At length she had finished, and was ready to proceed to her immediate work of overhauling domestic affairs. When Keith Macleod was struck by the exceeding neatness and perfection of arrangement in this small house, he was in nowise the victim of any stage-effect. Gertrude White was at all times and in all seasons a precise and accurate house-mistress. Harassed, as an actress must often be, by other cares; sometimes exhausted with hard work; perhaps tempted now and again by the self-satisfaction of a splendid triumph to let meaner concerns go unheeded; all the same, she allowed nothing to interfere with her domestic duties.

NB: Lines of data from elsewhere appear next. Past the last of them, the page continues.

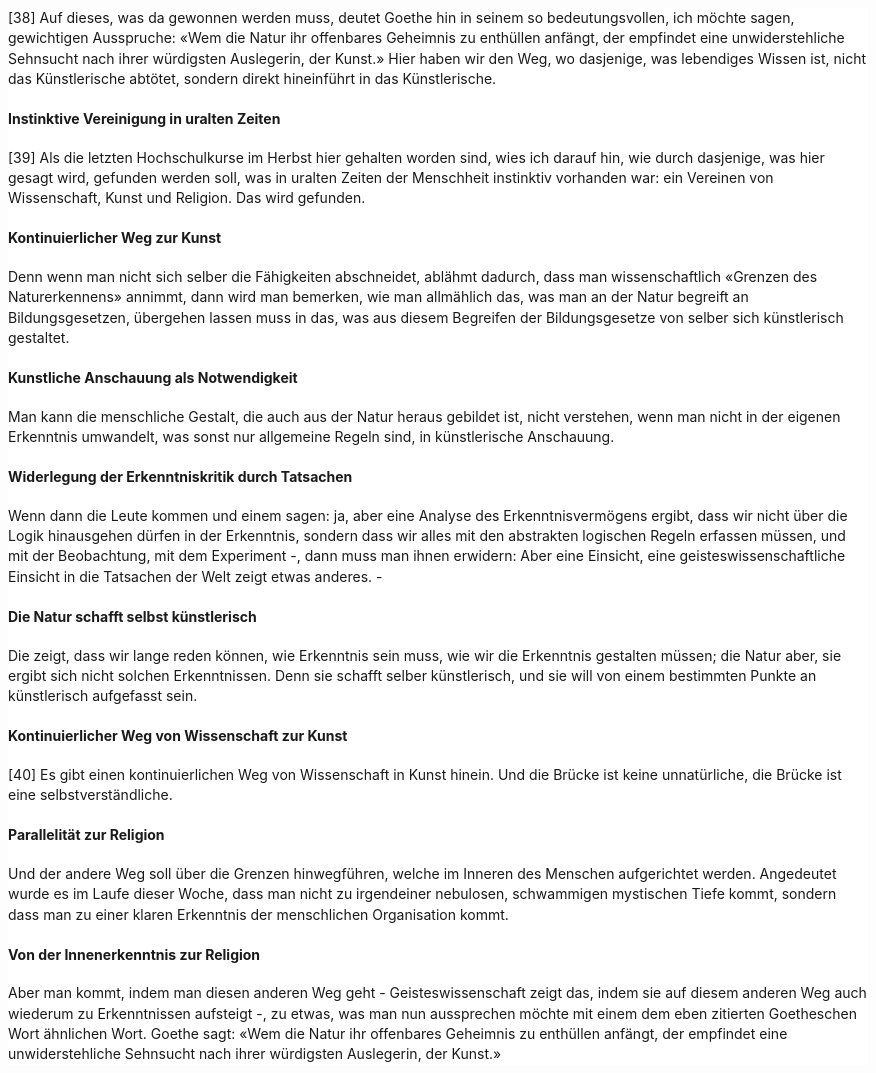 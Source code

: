 [38] Auf dieses, was da gewonnen werden muss, deutet Goethe hin in seinem so bedeutungsvollen, ich möchte sagen, gewichtigen Ausspruche: «Wem die Natur ihr offenbares Geheimnis zu enthüllen anfängt, der empfindet eine unwiderstehliche Sehnsucht nach ihrer würdigsten Auslegerin, der Kunst.» Hier haben wir den Weg, wo dasjenige, was lebendiges Wissen ist, nicht das Künstlerische abtötet, sondern direkt hineinführt in das Künstlerische.

#### Instinktive Vereinigung in uralten Zeiten

[39] Als die letzten Hochschulkurse im Herbst hier gehalten worden sind, wies ich darauf hin, wie durch dasjenige, was hier gesagt wird, gefunden werden soll, was in uralten Zeiten der Menschheit instinktiv vorhanden war: ein Vereinen von Wissenschaft, Kunst und Religion. Das wird gefunden.

#### Kontinuierlicher Weg zur Kunst

Denn wenn man nicht sich selber die Fähigkeiten abschneidet, ablähmt dadurch, dass man wissenschaftlich «Grenzen des Naturerkennens» annimmt, dann wird man bemerken, wie man allmählich das, was man an der Natur begreift an Bildungsgesetzen, übergehen lassen muss in das, was aus diesem Begreifen der Bildungsgesetze von selber sich künstlerisch gestaltet.

#### Kunstliche Anschauung als Notwendigkeit

Man kann die menschliche Gestalt, die auch aus der Natur heraus gebildet ist, nicht verstehen, wenn man nicht in der eigenen Erkenntnis umwandelt, was sonst nur allgemeine Regeln sind, in künstlerische Anschauung.

#### Widerlegung der Erkenntniskritik durch Tatsachen

Wenn dann die Leute kommen und einem sagen: ja, aber eine Analyse des Erkenntnisvermögens ergibt, dass wir nicht über die Logik hinausgehen dürfen in der Erkenntnis, sondern dass wir alles mit den abstrakten logischen Regeln erfassen müssen, und mit der Beobachtung, mit dem Experiment -, dann muss man ihnen erwidern: Aber eine Einsicht, eine geisteswissenschaftliche Einsicht in die Tatsachen der Welt zeigt etwas anderes. -

#### Die Natur schafft selbst künstlerisch

Die zeigt, dass wir lange reden können, wie Erkenntnis sein muss, wie wir die Erkenntnis gestalten müssen; die Natur aber, sie ergibt sich nicht solchen Erkenntnissen. Denn sie schafft selber künstlerisch, und sie will von einem bestimmten Punkte an künstlerisch aufgefasst sein.

#### Kontinuierlicher Weg von Wissenschaft zur Kunst

[40] Es gibt einen kontinuierlichen Weg von Wissenschaft in Kunst hinein. Und die Brücke ist keine unnatürliche, die Brücke ist eine selbstverständliche.

#### Parallelität zur Religion

Und der andere Weg soll über die Grenzen hinwegführen, welche im Inneren des Menschen aufgerichtet werden. Angedeutet wurde es im Laufe dieser Woche, dass man nicht zu irgendeiner nebulosen, schwammigen mystischen Tiefe kommt, sondern dass man zu einer klaren Erkenntnis der menschlichen Organisation kommt.

#### Von der Innenerkenntnis zur Religion

Aber man kommt, indem man diesen anderen Weg geht - Geisteswissenschaft zeigt das, indem sie auf diesem anderen Weg auch wiederum zu Erkenntnissen aufsteigt -, zu etwas, was man nun aussprechen möchte mit einem dem eben zitierten Goetheschen Wort ähnlichen Wort. Goethe sagt: «Wem die Natur ihr offenbares Geheimnis zu enthüllen anfängt, der empfindet eine unwiderstehliche Sehnsucht nach ihrer würdigsten Auslegerin, der Kunst.»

"Gerty," her father said, impatiently, to her a day or two before they left London for the provinces, "what is the use of your going down to these stores yourself? Surely you can send Jane or Marie. You really waste far too much time over the veriest trifles: how can it matter what sort of mustard we have?"

"And, indeed, I am glad to have something to convince me that I am a human being and a woman," she had said, instantly, "something to be myself in. I believe Providence intended me to be the manager of a Swiss hotel."

This was one of the first occasions on which she had revealed to her father that she had been thinking a good deal about her lot in life, and was perhaps beginning to doubt whether the struggle to become a great and famous actress was the only thing worth living for. But he paid little attention to it at the time. He had a vague impression that it was scarcely worth discussing about. He was pretty well convinced that his daughter was clever enough to argue herself into any sort of belief about herself, if she should take some fantastic notion into her head. It was not until that night in Manchester that he began to fear there might be something serious in these expressions of discontent.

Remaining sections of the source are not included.